7.24      The Commission also mediates disputes[10] and holds commercial-in-confidence discussions with the oil companies as necessary.[11]

How useful is the ACCC's website?

7.25      The Committee received some evidence about the usefulness of the ACCC's petrol price cycles website. Some argued that it could provide a wider variety of information:

The ACCC updates information on petrol price cycles in only five cities on its website on a regular basis. There is scope for a great deal more information and analysis to be provided.[12]

7.26      Mr Samuel told the Committee that there are some limitations on the information that can be put on its website because of contractual issues with the information provider.[13] However, the level of information made available has increased over time:

Certainly since 2003, both under the chairmanship of Professor Fels and more recently under my chairmanship, the level of information that has been made available to motorists has gradually increased. The first thing is that we provide on our website the price cycles. The second is that we took the opportunity, particularly during the high prices that were prevalent following hurricane Katrina last year, to provide a significant increase in information to Thursday, motorists in an endeavour to inform motorists why petrol prices moved through the weekly price cycles and the underlying factors governing petrol pricing in Australia.[14]

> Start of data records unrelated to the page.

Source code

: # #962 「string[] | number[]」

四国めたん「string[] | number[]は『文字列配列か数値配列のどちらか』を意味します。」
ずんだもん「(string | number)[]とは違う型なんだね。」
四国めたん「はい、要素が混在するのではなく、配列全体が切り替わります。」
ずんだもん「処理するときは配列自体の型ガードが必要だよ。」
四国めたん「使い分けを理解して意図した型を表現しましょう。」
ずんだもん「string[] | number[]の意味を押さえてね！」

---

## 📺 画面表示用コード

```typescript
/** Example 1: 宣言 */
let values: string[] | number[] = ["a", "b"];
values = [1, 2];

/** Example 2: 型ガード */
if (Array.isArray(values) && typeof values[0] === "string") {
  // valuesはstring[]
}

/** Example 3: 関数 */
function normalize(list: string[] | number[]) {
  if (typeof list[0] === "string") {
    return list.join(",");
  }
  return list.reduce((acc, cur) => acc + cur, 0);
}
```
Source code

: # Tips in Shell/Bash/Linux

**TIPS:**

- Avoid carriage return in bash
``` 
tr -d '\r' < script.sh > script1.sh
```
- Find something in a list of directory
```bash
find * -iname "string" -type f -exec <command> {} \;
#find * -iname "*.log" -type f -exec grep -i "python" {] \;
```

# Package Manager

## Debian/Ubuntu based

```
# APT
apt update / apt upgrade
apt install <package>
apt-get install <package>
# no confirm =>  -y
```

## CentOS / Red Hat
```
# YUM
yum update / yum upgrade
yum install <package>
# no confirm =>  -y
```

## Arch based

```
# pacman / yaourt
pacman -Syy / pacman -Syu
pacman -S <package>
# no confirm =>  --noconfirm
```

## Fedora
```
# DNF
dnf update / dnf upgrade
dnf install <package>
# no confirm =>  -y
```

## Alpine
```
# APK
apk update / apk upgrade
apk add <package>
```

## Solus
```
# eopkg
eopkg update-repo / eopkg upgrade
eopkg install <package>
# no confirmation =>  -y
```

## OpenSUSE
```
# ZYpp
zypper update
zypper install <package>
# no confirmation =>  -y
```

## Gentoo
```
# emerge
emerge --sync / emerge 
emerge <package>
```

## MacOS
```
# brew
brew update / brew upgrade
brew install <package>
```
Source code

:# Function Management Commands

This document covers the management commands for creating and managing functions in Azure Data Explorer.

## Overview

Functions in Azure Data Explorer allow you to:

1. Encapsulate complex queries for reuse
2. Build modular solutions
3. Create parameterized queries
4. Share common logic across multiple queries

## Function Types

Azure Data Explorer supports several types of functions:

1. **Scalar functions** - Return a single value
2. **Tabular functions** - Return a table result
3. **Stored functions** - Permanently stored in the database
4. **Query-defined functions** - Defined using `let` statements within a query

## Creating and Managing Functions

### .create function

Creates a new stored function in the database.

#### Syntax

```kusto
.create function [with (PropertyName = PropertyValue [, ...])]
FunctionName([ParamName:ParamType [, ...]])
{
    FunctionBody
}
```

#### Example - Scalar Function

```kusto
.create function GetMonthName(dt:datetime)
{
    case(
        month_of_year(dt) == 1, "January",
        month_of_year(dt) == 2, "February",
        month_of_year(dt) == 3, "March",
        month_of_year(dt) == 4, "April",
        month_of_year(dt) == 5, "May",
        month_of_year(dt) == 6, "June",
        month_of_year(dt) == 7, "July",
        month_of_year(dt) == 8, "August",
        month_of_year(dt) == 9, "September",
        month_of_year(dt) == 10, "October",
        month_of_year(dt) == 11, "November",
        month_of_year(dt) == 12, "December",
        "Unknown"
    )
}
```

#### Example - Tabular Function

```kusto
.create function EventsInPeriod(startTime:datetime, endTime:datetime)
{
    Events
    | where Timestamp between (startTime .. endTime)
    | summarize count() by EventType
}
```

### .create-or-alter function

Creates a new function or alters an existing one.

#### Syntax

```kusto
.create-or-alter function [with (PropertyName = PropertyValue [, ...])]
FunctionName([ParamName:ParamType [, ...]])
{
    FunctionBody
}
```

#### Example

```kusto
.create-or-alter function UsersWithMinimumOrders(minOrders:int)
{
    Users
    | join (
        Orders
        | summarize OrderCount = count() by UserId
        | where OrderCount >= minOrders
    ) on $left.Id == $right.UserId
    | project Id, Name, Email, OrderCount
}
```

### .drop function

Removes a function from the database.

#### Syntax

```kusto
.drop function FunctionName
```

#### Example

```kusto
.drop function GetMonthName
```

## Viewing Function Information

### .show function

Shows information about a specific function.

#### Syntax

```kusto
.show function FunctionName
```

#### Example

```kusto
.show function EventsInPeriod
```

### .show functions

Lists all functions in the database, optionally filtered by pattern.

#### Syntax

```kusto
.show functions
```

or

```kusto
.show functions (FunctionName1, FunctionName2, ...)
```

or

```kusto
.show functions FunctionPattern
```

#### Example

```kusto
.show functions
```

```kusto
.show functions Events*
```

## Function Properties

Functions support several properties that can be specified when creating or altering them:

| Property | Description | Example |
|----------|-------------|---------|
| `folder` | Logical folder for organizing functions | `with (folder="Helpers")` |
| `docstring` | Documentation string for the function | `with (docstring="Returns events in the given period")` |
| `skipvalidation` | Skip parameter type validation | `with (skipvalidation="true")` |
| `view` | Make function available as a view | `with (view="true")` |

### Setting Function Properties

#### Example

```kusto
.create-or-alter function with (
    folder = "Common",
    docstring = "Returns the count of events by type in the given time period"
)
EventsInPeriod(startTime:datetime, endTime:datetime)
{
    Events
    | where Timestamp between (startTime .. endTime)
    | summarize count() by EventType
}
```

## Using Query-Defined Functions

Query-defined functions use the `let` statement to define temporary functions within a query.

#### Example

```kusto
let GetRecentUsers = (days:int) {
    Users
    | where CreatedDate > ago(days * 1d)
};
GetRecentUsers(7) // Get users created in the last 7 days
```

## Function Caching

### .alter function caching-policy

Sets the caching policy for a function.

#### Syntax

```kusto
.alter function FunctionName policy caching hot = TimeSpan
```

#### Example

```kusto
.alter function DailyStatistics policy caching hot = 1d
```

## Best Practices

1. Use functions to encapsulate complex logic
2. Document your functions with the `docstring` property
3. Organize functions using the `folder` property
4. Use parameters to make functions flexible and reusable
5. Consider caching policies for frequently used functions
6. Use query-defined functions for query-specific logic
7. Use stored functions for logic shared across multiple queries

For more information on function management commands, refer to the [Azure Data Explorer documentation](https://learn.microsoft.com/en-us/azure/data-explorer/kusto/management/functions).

ACCC powers in relation to mergers[15]

7.27      Section 50 of the TPA prohibits acquisitions that would have the effect, or be likely to have the effect, of substantially lessening competition in a substantial market in Australia, in a state or territory. The ACCC investigates and reviews mergers that have the potential to raise concerns under section 50.

7.28      The most significant merger in the petroleum industry in recent times was that of the refining and marketing interests in Australia of Ampol and Caltex in 1995. This merger was authorised subject to legally enforceable undertakings that enhanced the position of independents in the industry to the benefit of consumers. These included the divestiture of oil terminals, distributorships, depots and retail sites to ensure supplies to independent retailers.

7.29      The ACCC considered the Coles and Shell arrangements in 2003 and the Caltex and Woolworths joint venture arrangements in 2004 and considered that there would not be a substantial lessening of competition if the alliances proceeded.

Shopper docket schemes

7.30      Section 47 of the TPA prohibits exclusive dealing conduct which, broadly, involves one person trading with another imposing restrictions on the other’s freedom to choose with whom, or in what, or where they deal.

7.31      One form of exclusive dealing conduct is known as third line forcing. Businesses can gain immunity from legal action under the third line forcing provisions of the TPA by lodging a notification. The ACCC may remove the immunity provided by a third line forcing notification at any stage if it is satisfied that the likely public benefit from the conduct will not outweigh the likely detriment to the public. Without notification, shopper docket arrangements may raise concerns under the third line forcing provisions of the TPA.

7.32      In February 2004 the ACCC released its shopper docket report. It discussed the ACCC’s consideration of a number of petrol and grocery related issues, including allowing a number of third line forcing petrol shopper docket notifications to stand (such as by Coles and Woolworths).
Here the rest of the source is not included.